▶ AIM OF THE TASK: Repeat the lines of the data exactly, from the first one through the one that contains "In this paper we will use".

▶ INPUT DATA:
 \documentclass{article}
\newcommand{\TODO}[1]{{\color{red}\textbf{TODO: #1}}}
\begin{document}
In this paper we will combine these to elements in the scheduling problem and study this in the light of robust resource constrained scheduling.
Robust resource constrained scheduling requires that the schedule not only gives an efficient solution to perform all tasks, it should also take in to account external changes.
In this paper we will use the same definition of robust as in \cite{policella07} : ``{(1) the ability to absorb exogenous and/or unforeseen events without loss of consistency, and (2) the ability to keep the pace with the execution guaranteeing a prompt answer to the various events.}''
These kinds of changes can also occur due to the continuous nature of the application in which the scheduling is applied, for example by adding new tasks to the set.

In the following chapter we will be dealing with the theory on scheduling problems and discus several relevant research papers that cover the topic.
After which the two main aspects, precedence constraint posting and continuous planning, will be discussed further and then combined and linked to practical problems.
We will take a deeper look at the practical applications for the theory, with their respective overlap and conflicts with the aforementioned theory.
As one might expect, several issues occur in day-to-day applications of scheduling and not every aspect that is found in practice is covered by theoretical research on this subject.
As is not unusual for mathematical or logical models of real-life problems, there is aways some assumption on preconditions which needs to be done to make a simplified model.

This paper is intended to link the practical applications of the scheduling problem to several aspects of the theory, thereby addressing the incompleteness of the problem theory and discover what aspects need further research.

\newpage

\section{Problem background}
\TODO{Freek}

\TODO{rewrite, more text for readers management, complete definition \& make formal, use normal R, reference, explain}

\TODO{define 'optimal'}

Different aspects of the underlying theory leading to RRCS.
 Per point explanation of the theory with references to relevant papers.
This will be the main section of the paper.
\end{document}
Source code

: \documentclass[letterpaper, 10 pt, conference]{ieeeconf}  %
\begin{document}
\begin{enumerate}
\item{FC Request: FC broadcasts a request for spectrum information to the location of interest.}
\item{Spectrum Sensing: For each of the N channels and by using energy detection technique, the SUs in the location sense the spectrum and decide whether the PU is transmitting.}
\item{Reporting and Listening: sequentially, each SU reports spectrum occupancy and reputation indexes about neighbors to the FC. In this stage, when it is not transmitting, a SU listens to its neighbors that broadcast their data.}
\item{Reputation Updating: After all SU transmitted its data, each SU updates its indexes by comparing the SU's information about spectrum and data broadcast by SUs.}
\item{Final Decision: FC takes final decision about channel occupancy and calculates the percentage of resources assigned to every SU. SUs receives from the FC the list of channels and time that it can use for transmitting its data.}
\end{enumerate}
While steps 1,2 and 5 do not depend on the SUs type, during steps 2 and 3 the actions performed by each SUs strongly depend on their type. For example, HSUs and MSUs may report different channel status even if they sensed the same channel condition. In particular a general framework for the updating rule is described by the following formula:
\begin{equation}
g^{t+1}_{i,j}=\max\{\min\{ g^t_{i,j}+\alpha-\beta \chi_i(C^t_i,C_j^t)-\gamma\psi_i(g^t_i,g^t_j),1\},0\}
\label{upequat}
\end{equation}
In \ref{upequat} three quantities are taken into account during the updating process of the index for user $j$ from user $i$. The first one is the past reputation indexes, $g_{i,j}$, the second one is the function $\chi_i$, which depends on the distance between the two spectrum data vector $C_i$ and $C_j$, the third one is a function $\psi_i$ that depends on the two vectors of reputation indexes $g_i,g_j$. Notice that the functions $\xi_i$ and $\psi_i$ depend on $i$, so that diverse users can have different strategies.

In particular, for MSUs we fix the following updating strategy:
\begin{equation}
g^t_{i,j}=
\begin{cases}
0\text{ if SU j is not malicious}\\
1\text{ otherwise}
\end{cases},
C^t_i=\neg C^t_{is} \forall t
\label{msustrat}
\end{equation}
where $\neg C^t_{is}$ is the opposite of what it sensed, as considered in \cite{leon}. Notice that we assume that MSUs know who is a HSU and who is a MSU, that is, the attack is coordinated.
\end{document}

▶ TASK RESULT:
 \documentclass{article}
\newcommand{\TODO}[1]{{\color{red}\textbf{TODO: #1}}}
\begin{document}
In this paper we will combine these to elements in the scheduling problem and study this in the light of robust resource constrained scheduling.
Robust resource constrained scheduling requires that the schedule not only gives an efficient solution to perform all tasks, it should also take in to account external changes.
In this paper we will use the same definition of robust as in \cite{policella07} : ``{(1) the ability to absorb exogenous and/or unforeseen events without loss of consistency, and (2) the ability to keep the pace with the execution guaranteeing a prompt answer to the various events.}''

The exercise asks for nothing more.